Homework 2

Due: Thursday 2/22


  1. Write a MATLAB program which uses Newton's method to compute the first four positive solutions to the equation $x = \csc{x}$ to machine precision. To obtain accurate initial guesses, plot the functions involved and choose a number nearby the solution you are interested in.

  2. Recall in class we discussed an algorithm for computing $1/\alpha$ , $\alpha >0$ that only involved addition, subtraction and multiplication.
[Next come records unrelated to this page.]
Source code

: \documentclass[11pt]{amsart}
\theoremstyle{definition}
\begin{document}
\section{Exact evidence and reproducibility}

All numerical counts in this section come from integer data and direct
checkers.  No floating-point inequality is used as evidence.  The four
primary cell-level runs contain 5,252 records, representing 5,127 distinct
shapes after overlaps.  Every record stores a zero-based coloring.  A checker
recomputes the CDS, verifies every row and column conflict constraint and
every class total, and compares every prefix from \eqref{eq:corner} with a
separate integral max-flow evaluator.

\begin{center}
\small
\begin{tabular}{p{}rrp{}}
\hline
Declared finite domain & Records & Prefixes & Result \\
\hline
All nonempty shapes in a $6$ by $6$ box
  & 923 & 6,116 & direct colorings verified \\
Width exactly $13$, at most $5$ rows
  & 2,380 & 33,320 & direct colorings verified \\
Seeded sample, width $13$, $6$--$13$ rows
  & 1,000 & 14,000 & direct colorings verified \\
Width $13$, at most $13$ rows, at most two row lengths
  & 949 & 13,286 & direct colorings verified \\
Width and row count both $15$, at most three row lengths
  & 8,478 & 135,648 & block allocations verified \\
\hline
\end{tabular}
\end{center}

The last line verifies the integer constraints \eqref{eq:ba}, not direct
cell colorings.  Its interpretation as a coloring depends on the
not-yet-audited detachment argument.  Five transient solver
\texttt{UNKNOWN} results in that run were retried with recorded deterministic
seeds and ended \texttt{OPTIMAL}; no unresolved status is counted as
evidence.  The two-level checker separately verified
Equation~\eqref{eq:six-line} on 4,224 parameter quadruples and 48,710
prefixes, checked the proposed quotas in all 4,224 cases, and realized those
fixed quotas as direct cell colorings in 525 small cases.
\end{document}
This algorithm was obtained by applying Newton's method to the function $f(x) = \alpha - 1/x$. The method obtained was \[ x_{i+1} = x_i(2 - \alpha x_i). \]

    1. In MATLAB, implement this method with the goal of computing $1/3$ with an absolute error of $10^{-6}$ using initial guesses $x_0 = .25$ and $x_0 = 1$. What happens for each guess?
    2. Show mathematically that if the initial guess is taken to be $x_0 > 2/\alpha$, then $x_i \to -\infty$ as $i\to \infty$.

    3. If $0 < x_0 < 2/\alpha$ then one can show the algorithm converges. In order to meet this condition, we need to pick $x_0<2/\alpha$ without dividing by $\alpha$ (that would defeat the purpose). We can make a valid guess using the formula
      x_0 = pow2(-ceil(log2(alpha)))
      (why might this be computationally efficient for IEEE floating point numbers?) and then run Newton's method.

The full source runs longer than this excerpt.